Exercise inputs »
>>>

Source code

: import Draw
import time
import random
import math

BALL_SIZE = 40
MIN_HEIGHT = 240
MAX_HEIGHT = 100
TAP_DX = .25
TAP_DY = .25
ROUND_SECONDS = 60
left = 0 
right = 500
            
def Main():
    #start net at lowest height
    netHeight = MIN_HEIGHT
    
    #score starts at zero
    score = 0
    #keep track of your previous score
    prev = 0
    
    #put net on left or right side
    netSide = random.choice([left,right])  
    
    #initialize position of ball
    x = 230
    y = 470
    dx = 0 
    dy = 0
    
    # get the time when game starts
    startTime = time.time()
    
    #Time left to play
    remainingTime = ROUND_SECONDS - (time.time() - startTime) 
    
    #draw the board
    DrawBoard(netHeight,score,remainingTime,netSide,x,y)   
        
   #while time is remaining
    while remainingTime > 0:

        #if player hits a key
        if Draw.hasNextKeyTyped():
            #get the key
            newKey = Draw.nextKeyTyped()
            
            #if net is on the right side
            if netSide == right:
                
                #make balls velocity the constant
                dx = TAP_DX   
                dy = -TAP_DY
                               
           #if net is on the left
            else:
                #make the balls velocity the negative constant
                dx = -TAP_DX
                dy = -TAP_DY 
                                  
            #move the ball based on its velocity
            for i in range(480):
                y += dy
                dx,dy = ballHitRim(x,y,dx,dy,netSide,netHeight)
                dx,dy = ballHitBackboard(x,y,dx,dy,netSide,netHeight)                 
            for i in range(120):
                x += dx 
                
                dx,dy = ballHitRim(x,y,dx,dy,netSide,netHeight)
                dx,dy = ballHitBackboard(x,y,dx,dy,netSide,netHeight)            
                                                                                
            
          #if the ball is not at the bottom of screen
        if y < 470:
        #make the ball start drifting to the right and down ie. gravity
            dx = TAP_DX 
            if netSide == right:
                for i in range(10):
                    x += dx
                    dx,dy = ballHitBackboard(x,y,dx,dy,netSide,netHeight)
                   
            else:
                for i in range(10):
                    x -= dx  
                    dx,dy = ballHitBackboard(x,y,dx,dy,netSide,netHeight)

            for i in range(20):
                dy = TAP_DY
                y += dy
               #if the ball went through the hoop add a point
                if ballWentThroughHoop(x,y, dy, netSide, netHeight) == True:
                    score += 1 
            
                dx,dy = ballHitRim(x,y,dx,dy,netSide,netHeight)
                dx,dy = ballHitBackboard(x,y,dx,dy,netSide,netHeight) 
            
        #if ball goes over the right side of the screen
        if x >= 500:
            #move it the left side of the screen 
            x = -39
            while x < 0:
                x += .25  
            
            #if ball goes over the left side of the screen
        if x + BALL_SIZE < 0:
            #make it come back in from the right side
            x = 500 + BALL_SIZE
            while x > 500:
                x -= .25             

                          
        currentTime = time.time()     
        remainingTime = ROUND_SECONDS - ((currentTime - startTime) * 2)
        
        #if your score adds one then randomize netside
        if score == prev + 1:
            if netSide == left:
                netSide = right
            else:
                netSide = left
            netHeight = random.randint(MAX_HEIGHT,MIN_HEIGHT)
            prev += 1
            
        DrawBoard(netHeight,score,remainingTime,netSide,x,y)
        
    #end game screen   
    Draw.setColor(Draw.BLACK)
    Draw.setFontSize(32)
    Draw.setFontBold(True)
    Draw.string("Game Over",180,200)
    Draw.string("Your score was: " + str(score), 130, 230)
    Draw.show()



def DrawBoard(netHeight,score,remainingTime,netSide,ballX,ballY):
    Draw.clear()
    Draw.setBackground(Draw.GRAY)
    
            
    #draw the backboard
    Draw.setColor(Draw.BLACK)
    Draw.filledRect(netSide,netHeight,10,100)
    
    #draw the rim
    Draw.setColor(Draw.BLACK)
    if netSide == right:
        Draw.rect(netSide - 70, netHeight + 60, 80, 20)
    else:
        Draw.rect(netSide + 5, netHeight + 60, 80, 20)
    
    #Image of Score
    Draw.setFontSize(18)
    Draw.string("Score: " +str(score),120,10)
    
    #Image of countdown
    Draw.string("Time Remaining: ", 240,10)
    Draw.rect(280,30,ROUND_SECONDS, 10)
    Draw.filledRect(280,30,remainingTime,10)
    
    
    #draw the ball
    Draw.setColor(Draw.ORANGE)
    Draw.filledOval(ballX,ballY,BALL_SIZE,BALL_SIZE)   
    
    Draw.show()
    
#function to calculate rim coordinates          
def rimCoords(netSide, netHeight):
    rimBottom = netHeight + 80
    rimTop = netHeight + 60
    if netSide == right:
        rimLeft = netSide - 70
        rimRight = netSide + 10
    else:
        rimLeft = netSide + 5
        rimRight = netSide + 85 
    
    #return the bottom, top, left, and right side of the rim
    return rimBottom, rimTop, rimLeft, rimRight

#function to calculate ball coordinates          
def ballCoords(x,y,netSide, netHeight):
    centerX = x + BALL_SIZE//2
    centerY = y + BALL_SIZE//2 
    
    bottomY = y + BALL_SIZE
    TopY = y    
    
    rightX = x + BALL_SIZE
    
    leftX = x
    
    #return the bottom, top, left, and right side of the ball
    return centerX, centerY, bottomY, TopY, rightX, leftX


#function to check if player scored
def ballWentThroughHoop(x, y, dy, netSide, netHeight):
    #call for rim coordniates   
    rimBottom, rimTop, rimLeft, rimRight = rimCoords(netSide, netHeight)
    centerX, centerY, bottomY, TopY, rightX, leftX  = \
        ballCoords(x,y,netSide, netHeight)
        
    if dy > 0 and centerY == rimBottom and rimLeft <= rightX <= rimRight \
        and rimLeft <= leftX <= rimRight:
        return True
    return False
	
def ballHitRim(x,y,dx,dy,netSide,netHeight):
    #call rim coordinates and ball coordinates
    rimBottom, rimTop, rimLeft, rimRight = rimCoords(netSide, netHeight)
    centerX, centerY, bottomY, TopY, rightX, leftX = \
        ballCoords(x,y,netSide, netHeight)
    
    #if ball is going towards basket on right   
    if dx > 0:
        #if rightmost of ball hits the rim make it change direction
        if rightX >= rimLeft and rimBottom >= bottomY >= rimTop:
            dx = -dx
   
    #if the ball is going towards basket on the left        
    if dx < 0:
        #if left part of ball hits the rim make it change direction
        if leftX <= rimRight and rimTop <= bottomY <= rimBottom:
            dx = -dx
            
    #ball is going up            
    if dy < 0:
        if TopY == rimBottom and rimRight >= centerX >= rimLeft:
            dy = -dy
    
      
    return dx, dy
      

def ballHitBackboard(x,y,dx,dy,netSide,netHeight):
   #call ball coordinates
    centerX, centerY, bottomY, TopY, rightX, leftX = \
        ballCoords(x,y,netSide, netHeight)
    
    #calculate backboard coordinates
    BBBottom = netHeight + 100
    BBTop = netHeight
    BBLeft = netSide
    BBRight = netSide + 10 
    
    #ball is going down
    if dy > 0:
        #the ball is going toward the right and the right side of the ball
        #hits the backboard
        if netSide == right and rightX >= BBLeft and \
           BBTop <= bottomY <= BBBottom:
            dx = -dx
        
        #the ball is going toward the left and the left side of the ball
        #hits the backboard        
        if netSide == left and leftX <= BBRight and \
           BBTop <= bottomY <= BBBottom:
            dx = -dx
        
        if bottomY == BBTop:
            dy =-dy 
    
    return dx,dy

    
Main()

<<<

Action item »
For every line in the records above that holds "BBTop", add one, and report the sum alone.

Output »
4